───── DATA EXCERPTS
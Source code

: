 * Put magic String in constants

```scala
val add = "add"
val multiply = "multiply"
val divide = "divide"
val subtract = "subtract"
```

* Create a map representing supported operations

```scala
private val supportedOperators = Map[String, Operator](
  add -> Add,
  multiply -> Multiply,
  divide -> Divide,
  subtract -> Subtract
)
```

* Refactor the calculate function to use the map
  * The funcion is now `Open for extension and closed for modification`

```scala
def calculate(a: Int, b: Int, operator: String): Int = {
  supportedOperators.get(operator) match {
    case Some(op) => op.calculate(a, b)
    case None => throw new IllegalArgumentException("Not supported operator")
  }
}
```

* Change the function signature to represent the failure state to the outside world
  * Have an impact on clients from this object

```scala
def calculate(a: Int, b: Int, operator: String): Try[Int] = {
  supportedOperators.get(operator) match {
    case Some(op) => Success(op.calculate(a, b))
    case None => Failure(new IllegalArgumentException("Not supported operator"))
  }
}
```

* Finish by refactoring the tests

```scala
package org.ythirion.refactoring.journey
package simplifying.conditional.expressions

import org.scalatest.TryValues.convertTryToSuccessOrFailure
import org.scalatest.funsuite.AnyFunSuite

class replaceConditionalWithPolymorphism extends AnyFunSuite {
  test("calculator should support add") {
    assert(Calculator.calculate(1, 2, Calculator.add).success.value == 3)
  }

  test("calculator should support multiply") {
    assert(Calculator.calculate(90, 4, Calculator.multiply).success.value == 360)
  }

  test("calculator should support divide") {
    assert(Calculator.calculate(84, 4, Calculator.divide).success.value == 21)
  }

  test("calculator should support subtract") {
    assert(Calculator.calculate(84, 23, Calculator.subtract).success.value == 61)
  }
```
──────────
Write out once more the lines above beginning at the line with "The funcion is"; continue through the final line and stop there.

  * The funcion is now `Open for extension and closed for modification`

```scala
def calculate(a: Int, b: Int, operator: String): Int = {
  supportedOperators.get(operator) match {
    case Some(op) => op.calculate(a, b)
    case None => throw new IllegalArgumentException("Not supported operator")
  }
}
```

* Change the function signature to represent the failure state to the outside world
  * Have an impact on clients from this object

```scala
def calculate(a: Int, b: Int, operator: String): Try[Int] = {
  supportedOperators.get(operator) match {
    case Some(op) => Success(op.calculate(a, b))
    case None => Failure(new IllegalArgumentException("Not supported operator"))
  }
}
```

* Finish by refactoring the tests

```scala
package org.ythirion.refactoring.journey
package simplifying.conditional.expressions

import org.scalatest.TryValues.convertTryToSuccessOrFailure
import org.scalatest.funsuite.AnyFunSuite

class replaceConditionalWithPolymorphism extends AnyFunSuite {
  test("calculator should support add") {
    assert(Calculator.calculate(1, 2, Calculator.add).success.value == 3)
  }

  test("calculator should support multiply") {
    assert(Calculator.calculate(90, 4, Calculator.multiply).success.value == 360)
  }

  test("calculator should support divide") {
    assert(Calculator.calculate(84, 4, Calculator.divide).success.value == 21)
  }

  test("calculator should support subtract") {
    assert(Calculator.calculate(84, 23, Calculator.subtract).success.value == 61)
  }
```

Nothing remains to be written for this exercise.